The Bank of Korea (BOK), which cut its rate by 25 basis points in 2013, also said it expects inflation to gradually rise but remain low for the time being, largely due to stable international agricultural prices.
Korea’s headline inflation rate eased to 1.1 percent in December from 1.2 percent in November for an average rate of 1.3 percent for 2013, down from 2.2 percent in 2012.
The BOK targets annual inflation of 2.5-3.5 percent and in October forecast 2013 inflation of 1.2 percent and 2.5 percent inflation in 2014.
Last month the BOK said it expects inflation to rise in 2014 as the domestic economy improves.
Korea’s Gross Domestic Product rose by 1.1 percent in the third quarter from the second quarter for annual growth of 3.3 percent, up from a 2.3 percent growth rate in the second quarter and 1.5 percent in the first quarter.
“The Committee expects that the domestic economy will maintain a negative output gap for the time being going forward, although it forecasts that the gap will gradually narrow,” the BOK said.

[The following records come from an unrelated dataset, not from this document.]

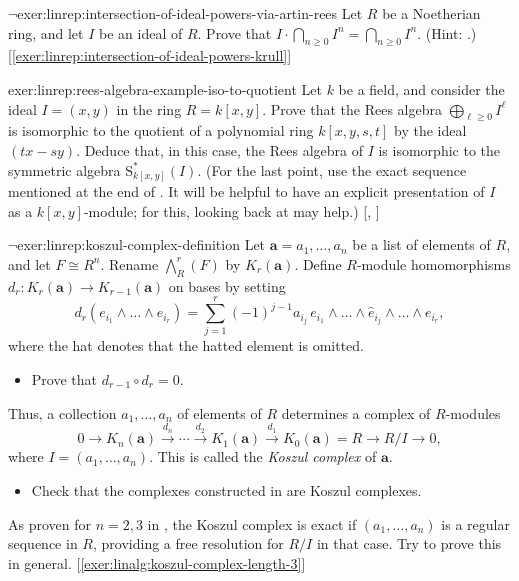 \begin{exer}{$\lnot$}{exer:linrep:intersection-of-ideal-powers-via-artin-rees}
  Let $R$ be a Noetherian ring, and let $I$ be an ideal of $R$. Prove
  that $I \cdot \bigcap_{n \geq 0} I^n = \bigcap_{n \geq 0} I^n$.
  (Hint: .)
  [\ref{exer:linrep:intersection-of-ideal-powers-krull}]
\end{exer}

\begin{exer}{}{exer:linrep:rees-algebra-example-iso-to-quotient}
  Let $k$ be a field, and consider the ideal $I = (x, y)$ in the ring
  $R = k[x, y]$. Prove that the Rees algebra
  $\bigoplus_{\ell \geq 0} I^\ell$ is isomorphic to the quotient of a
  polynomial ring $k[x, y, s, t]$ by the ideal $(tx - sy)$. Deduce
  that, in this case, the Rees algebra of $I$ is isomorphic to the
  symmetric algebra $\mathrm{S}^*_{k[x,y]}(I)$. (For the last point,
  use the exact sequence mentioned at the end of
  . It will be helpful to have
  an explicit presentation of $I$ as a $k[x,y]$-module; for this,
  looking back at  may
  help.) [,
  ]
\end{exer}

\begin{exer}{$\lnot$}{exer:linrep:koszul-complex-definition}
  Let $\mathbf{a} = a_1, \dots, a_n$ be a list of elements of $R$, and
  let $F \cong R^n$. Rename $\bigwedge^r_R(F)$ by $K_r(\mathbf{a})$.
  Define $R$-module homomorphisms
  $d_r : K_r(\mathbf{a}) \to K_{r-1}(\mathbf{a})$ on bases by setting
  \[
    d_r(e_{i_1} \wedge \dots \wedge e_{i_r}) = \sum_{j=1}^r (-1)^{j-1}
    a_{i_j}\, e_{i_1} \wedge \dots \wedge \hat{e}_{i_j} \wedge \dots
    \wedge e_{i_r},
  \]
  where the hat denotes that the hatted element is omitted.
  \begin{itemize}
  \item Prove that $d_{r-1} \circ d_r = 0$.
  \end{itemize}
  Thus, a collection $a_1, \dots, a_n$ of elements of $R$ determines a
  complex of $R$-modules
  \[
    0 \to K_n(\mathbf{a}) \xrightarrow{d_n} \cdots \xrightarrow{d_2}
    K_1(\mathbf{a}) \xrightarrow{d_1} K_0(\mathbf{a}) = R \to R/I \to
    0,
  \]
  where $I = (a_1, \dots, a_n)$. This is called the \emph{Koszul
    complex} of $\mathbf{a}$.
  \begin{itemize}
  \item Check that the complexes constructed in
    are Koszul complexes.
  \end{itemize}
  As proven for $n = 2, 3$ in
  ,
  the
  Koszul complex is exact if $(a_1, \dots, a_n)$ is a regular sequence
  in $R$, providing a free resolution for $R/I$ in that case. Try to
  prove this in general. [\ref{exer:linalg:koszul-complex-length-3}]
\end{exer}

The central bank said the global economy will sustain its modest recovery going forward though it added that this could be affected by changes in global financial markets from the U.S. Federal Reserve’s tapering of quantitative easing.
“Looking ahead, while paying close attention to developments in and the influences of external risk factors arising from shifts in major countries’ monetary policies, the Committee will conduct monetary policy so as to keep consumer price inflation within the inflation target range over a medium-term horizon while supporting the continued recovery of economic growth,” the BOK said.